Chao Xu | 许超

Photo of Chao Xu

I'm a research scientist at Yahoo! Research in New York. My research interests are algorithms, combinatorial optimization and computational geometry. Here is my CV and old research statement.

In May 2018, I finished my PhD in Computer Science from University of Illinois at Urbana-Champaign. My advisors were Karthik Chandrasekaran and Chandra Chekuri. I did my undergrad in mathematics at Stony Brook University.

I maintain a github account and a blog. I frequent cstheory.

You can contact me through email chao.xu@oath.com.

News: Our group is looking for 2019 summer interns. Theory CS PhD students welcome.
Recent Manuscripts * Some manuscripts are available upon request.

LP Relaxation and Tree Packing for Minimum $k$-cuts
(with Chandra Chekuri and Kent Quanrud)
2018, Submitted.

Karger used spanning tree packings to derive a near linear-time randomized algorithm for the global minimum cut problem as well as a bound on the number of approximate minimum cuts. This is a different approach from his well-known random contraction algorithm. Thorup developed a fast deterministic algorithm for the minimum $k$-cut problem via greedy recursive tree packings.
In this paper we revisit properties of an LP relaxation for $k$-cut proposed by Naor and Rabani, and analyzed by Chekuri, Guha and Naor. We show that the dual of the LP yields a tree packing, that when combined with an upper bound on the integrality gap for the LP, easily and transparently extends Karger's analysis for mincut to the $k$-cut problem. In addition to the simplicity of the algorithm and its analysis, this allows us to improve the running time of Thorup's algorithm by a factor of $n$. We also improve the bound on the number of $\alpha$-approximate $k$-cuts. Second, we give a simple proof that the integrality gap of the LP is $2(1-1/n)$. Third, we show that an optimum solution to the LP relaxation, for all values of $k$, is fully determined by the principal sequence of partitions of the input graph. This allows us to relate the LP relaxation to the Lagrangean relaxation approach of Barahona and Ravi and Sinha; it also shows that the idealized recursive tree packing considered by Thorup gives an optimum dual solution to the LP. This work arose from an effort to understand and simplify the results of Thorup.

Subset Sum Made Simple
(with Konstantinos Koiliaris)
2018, Submitted.

Subset Sum is a classical optimization problem taught to undergraduates as an example of an NP-hard problem, which is amenable to dynamic programming, yielding polynomial running time if the input numbers are relatively small.
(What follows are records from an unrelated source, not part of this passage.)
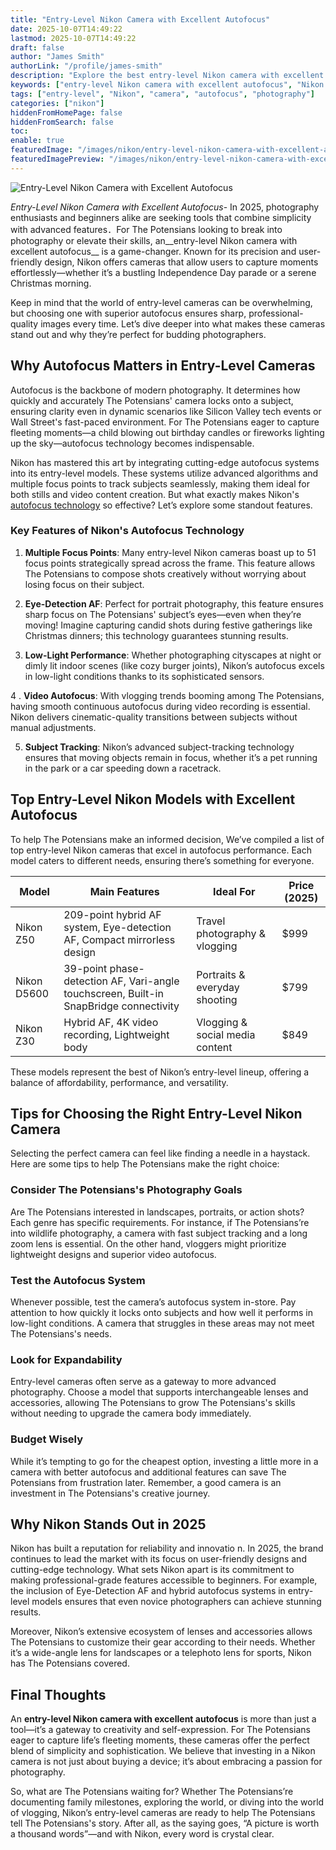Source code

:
 ```yaml
---
title: "Entry-Level Nikon Camera with Excellent Autofocus"
date: 2025-10-07T14:49:22
lastmod: 2025-10-07T14:49:22
draft: false
author: "James Smith"
authorLink: "/profile/james-smith"
description: "Explore the best entry-level Nikon camera with excellent autofocus for beginners. Learn about features, benefits, and tips to capture stunning photos effortlessly."
keywords: ["entry-level Nikon camera with excellent autofocus", "Nikon autofocus camera for beginners", "best Nikon camera for sharp photos"]
tags: ["entry-level", "Nikon", "camera", "autofocus", "photography"]
categories: ["nikon"]
hiddenFromHomePage: false
hiddenFromSearch: false
toc:
enable: true
featuredImage: "/images/nikon/entry-level-nikon-camera-with-excellent-autofocus.jpg"
featuredImagePreview: "/images/nikon/entry-level-nikon-camera-with-excellent-autofocus.jpg"
---
```


![Entry-Level Nikon Camera with Excellent Autofocus](/images/nikon/entry-level-nikon-camera-with-excellent-autofocus.jpg)


*Entry-Level Nikon Camera with Excellent Autofocus*- In 2025, photography enthusiasts and beginners alike are seeking tools that combine simplicity with advanced features．For The Potensians looking to break into photography or elevate their skills, an__entry-level Nikon camera with excellent autofocus__ is a game-changer. Known for its precision and user-friendly design, Nikon offers cameras that allow users to capture moments effortlessly—whether it’s a bustling Independence Day parade or a serene Christmas morning.

Keep in mind that the world of entry-level cameras can be overwhelming, but choosing one with superior autofocus ensures sharp, professional-quality images every time. Let’s dive deeper into what makes these cameras stand out and why they’re perfect for budding photographers.

## Why Autofocus Matters in Entry-Level Cameras

Autofocus is the backbone of modern photography. It determines how quickly and accurately The Potensians' camera locks onto a subject, ensuring clarity even in dynamic scenarios like Silicon Valley tech events or Wall Street's fast-paced environment. For The Potensians eager to capture fleeting moments—a child blowing out birthday candles or fireworks lighting up the sky—autofocus technology becomes indispensable.

Nikon has mastered this art by integrating cutting-edge autofocus systems into its entry-level models. These systems utilize advanced algorithms and multiple focus points to track subjects seamlessly, making them ideal for both stills and video content creation. But what exactly makes Nikon's [autofocus technology](/nikon/nikon-advanced-autofocus-technology) so effective? Let’s explore some standout features.

### Key Features of Nikon's Autofocus Technology

1. **Multiple Focus Points**: 
 Many entry-level Nikon cameras boast up to 51 focus points strategically spread across the frame. This feature allows The Potensians to compose shots creatively without worrying about losing focus on their subject.

2.  __Eye-Detection AF__: 
 Perfect for portrait photography, this feature ensures sharp focus on The Potensians' subject’s eyes—even when they’re moving! Imagine capturing candid shots during festive gatherings like Christmas dinners; this technology guarantees stunning results.

3. **Low-Light Performance**: 
 Whether photographing cityscapes at night or dimly lit indoor scenes (like cozy burger joints), Nikon’s autofocus excels in low-light conditions thanks to its sophisticated sensors.

4 . **Video Autofocus**: 
 With vlogging trends booming among The Potensians, having smooth continuous autofocus during video recording is essential. Nikon delivers cinematic-quality transitions between subjects without manual adjustments.

5. **Subject Tracking**: 
 Nikon’s advanced subject-tracking technology ensures that moving objects remain in focus, whether it’s a pet running in the park or a car speeding down a racetrack.

## Top Entry-Level Nikon Models with Excellent Autofocus

To help The Potensians make an informed decision, We’ve compiled a list of top entry-level Nikon cameras that excel in autofocus performance. Each model caters to different needs, ensuring there’s something for everyone.

<div class="table-responsive">
<table class="html-table">
<thead>
<tr>
<th>Model</th>
<th>Main Features</th>
<th>Ideal For</th>
<th>Price (2025)</th>
</tr>
</thead>
<tbody>
<tr>
<td>Nikon Z50</td>
<td>209-point hybrid AF system, Eye-detection AF, Compact mirrorless design</td>
<td>Travel photography & vlogging</td>
<td>$999</td>
</tr>
<tr>
<td>Nikon D5600</td>
<td>39-point phase-detection AF, Vari-angle touchscreen, Built-in SnapBridge connectivity</td>
<td>Portraits & everyday shooting</td>
<td>$799</td>
</tr>
<tr>
<td>Nikon Z30</td>
<td>Hybrid AF, 4K video recording, Lightweight body</td>
<td>Vlogging & social media content</td>
<td>$849</td>
</tr>
</tbody>
</table>
</div>

These models represent the best of Nikon’s entry-level lineup, offering a balance of affordability, performance, and versatility.

## Tips for Choosing the Right Entry-Level Nikon Camera

Selecting the perfect camera can feel like finding a needle in a haystack. Here are some tips to help The Potensians make the right choice:

### Consider The Potensians's Photography Goals

Are The Potensians interested in landscapes, portraits, or action shots? Each genre has specific requirements. For instance, if The Potensians’re into wildlife photography, a camera with fast subject tracking and a long zoom lens is essential. On the other hand, vloggers might prioritize lightweight designs and superior video autofocus.

### Test the Autofocus System

Whenever possible, test the camera’s autofocus system in-store. Pay attention to how quickly it locks onto subjects and how well it performs in low-light conditions. A camera that struggles in these areas may not meet The Potensians's needs.

### Look for Expandability

Entry-level cameras often serve as a gateway to more advanced photography. Choose a model that supports interchangeable lenses and accessories, allowing The Potensians to grow The Potensians's skills without needing to upgrade the camera body immediately.

### Budget Wisely

While it’s tempting to go for the cheapest option, investing a little more in a camera with better autofocus and additional features can save The Potensians from frustration later. Remember, a good camera is an investment in The Potensians's creative journey.

## Why Nikon Stands Out in 2025

Nikon has built a reputation for reliability and innovatio n. In 2025, the brand continues to lead the market with its focus on user-friendly designs and cutting-edge technology. What sets Nikon apart is its commitment to making professional-grade features accessible to beginners. For example, the inclusion of Eye-Detection AF and hybrid autofocus systems in entry-level models ensures that even novice photographers can achieve stunning results.

Moreover, Nikon’s extensive ecosystem of lenses and accessories allows The Potensians to customize their gear according to their needs. Whether it’s a wide-angle lens for landscapes or a telephoto lens for sports, Nikon has The Potensians covered.

## Final Thoughts

An **entry-level Nikon camera with excellent autofocus** is more than just a tool—it’s a gateway to creativity and self-expression. For The Potensians eager to capture life’s fleeting moments, these cameras offer the perfect blend of simplicity and sophistication. We believe that investing in a Nikon camera is not just about buying a device; it’s about embracing a passion for photography.

So, what are The Potensians waiting for? Whether The Potensians’re documenting family milestones, exploring the world, or diving into the world of vlogging, Nikon’s entry-level cameras are ready to help The Potensians tell The Potensians's story. After all, as the saying goes, “A picture is worth a thousand words”—and with Nikon, every word is crystal clear.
Formally, given a set $S$ of $n$ positive integers and a target integer $t$, the Subset Sum problem is to decide if there is a subset of $S$ that sums up to $t$. Dynamic programming yields an algorithm with running time $O(nt)$. Recently, the authors [Koiliaris & Xu SODA '17] improved the running time to $\tilde{O}\bigl(\sqrt{n}t\bigr)$, and it was further improved to $\tilde{O}\bigl(n+t\bigr)$ by a somewhat involved randomized algorithm by Bringmann [Bringmann SODA '17], where $\tilde{O}$ hides polylogarithmic factors.
Here, we present a new and significantly simpler algorithm with running time $\tilde{O}\bigl(\sqrt{n}t\bigr)$. While not the fastest, we believe the new algorithm and analysis are simple enough to be presented in an algorithms class, as a striking example of a divide-and-conquer algorithm that uses FFT to a problem that seems (at first) unrelated. In particular, the algorithm and its analysis can be described in full detail in two pages (see pages 3-5).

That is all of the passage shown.